Fig. 7 Top view of Fig. 6, showing the interfacial interaction between the adeninium–water ribbon and the side of the polyiodide channel. Oxygen atoms of water are represented by red spheres. Large purple and orange spheres represent the iodine atoms of I₂ and I₃⁻ moieties constructing the side-wall of the polyiodide channel. They are nearly orthogonal and peripheral to the adeninium cations. The head and the foot parts of one I₁₄²⁻ chair, colored orange, are shown in stick style for clarity.

Crystal structure of [CytH⁺]₂(I₅⁻)₂(H₂O)₃2

The crystal structure of 2 (Figs. 8–10) consists of sheets assembled by alternately arranged positive {[CytH⁺]₂(H₂O)₃}_n ribbons and negative [(I₅⁻)₂]_n polyiodide ribbons. We first describe the ribbons and then their association in the structure.

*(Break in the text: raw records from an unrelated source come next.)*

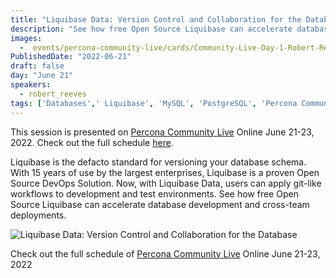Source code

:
 ```yaml
---
title: "Liquibase Data: Version Control and Collaboration for the Database"
description: "See how free Open Source Liquibase can accelerate database development and cross-team deployments."
images:
  -  events/percona-community-live/cards/Community-Live-Day-1-Robert-Reeves.jpg
PublishedDate: "2022-06-21"
draft: false
day: "June 21"
speakers:
  - robert_reeves
tags: ['Databases',' Liquibase', 'MySQL', 'PostgreSQL', 'Percona Community Live']
---
```



This session is presented on [Percona Community Live](/events/percona-community-live-2022/) Online June 21-23, 2022. Check out the full schedule [here](/events/percona-community-live-2022/).

Liquibase is the defacto standard for versioning your database schema. With 15 years of use by the largest enterprises, Liquibase is a proven Open Source DevOps Solution. Now, with Liquibase Data, users can apply git-like workflows to development and test environments. See how free Open Source Liquibase can accelerate database development and cross-team deployments.

![Liquibase Data: Version Control and Collaboration for the Database](events/percona-community-live/cards/Community-Live-Day-1-Robert-Reeves.jpg)

Check out the full schedule of [Percona Community Live](/events/percona-community-live-2022/) Online June 21-23, 2022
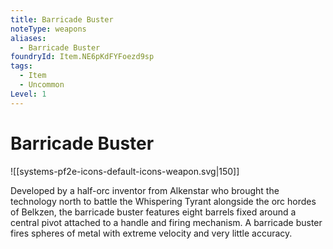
 ```yaml
---
title: Barricade Buster
noteType: weapons
aliases:
  - Barricade Buster
foundryId: Item.NE6pKdFYFoezd9sp
tags:
  - Item
  - Uncommon
Level: 1
---
```


# Barricade Buster
![[systems-pf2e-icons-default-icons-weapon.svg|150]]

Developed by a half-orc inventor from Alkenstar who brought the technology north to battle the Whispering Tyrant alongside the orc hordes of Belkzen, the barricade buster features eight barrels fixed around a central pivot attached to a handle and firing mechanism. A barricade buster fires spheres of metal with extreme velocity and very little accuracy.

As shown in Fig. 8, in the positive ribbon two protonated cytosine cations, whose protonation status is also justified by the larger internal ring C–N–C angles [122.4(5)–125.4(5)°] at the ring N sites,^15,22 form a bifurcated acceptor type of hydrogen bond (N–H)₂⋯O between the O acceptor of one cytosinium and two N–H donors of another cytosinium. Between the adjacent cytosinium pairs there are three water molecules. They act as hydrogen-bond connectors to link the cytosinium pairs through several N–H⋯O and O–H⋯O hydrogen bonds (Table 3), and thus build the hydrogen-bonded and nearly planar ribbon of width ca. 1.0 nm. In the ribbon the hydrogen-bonding patterns exhibit four or five different ring types, and include several types of bifurcated hydrogen bond, (O–H)₂⋯O, (N–H)₂⋯O and N–H⋯(O)₂ (Fig. 8). The occurrence of the bifurcated hydrogen bonds is in agreement with the fact that protonated cytosine is donor-rich because each cytosinium has four N–H donors but only one O acceptor, and is found in other cytosine structures.²²

Fig. 8 Ortep plot of the cytosinium–water ribbon in 2, viewed roughly along the c axis, with atomic labels and hydrogen bonds (dashed solid bonds) shown. Within the positive ribbon the N⋯O distances of the N–H⋯O hydrogen bonds are in the range ca. 2.68–3.25 Å, and the O⋯O distances of the O–H⋯O hydrogen bonds ca. 2.78–2.88 Å. Symmetry code: A x + 1, y, z.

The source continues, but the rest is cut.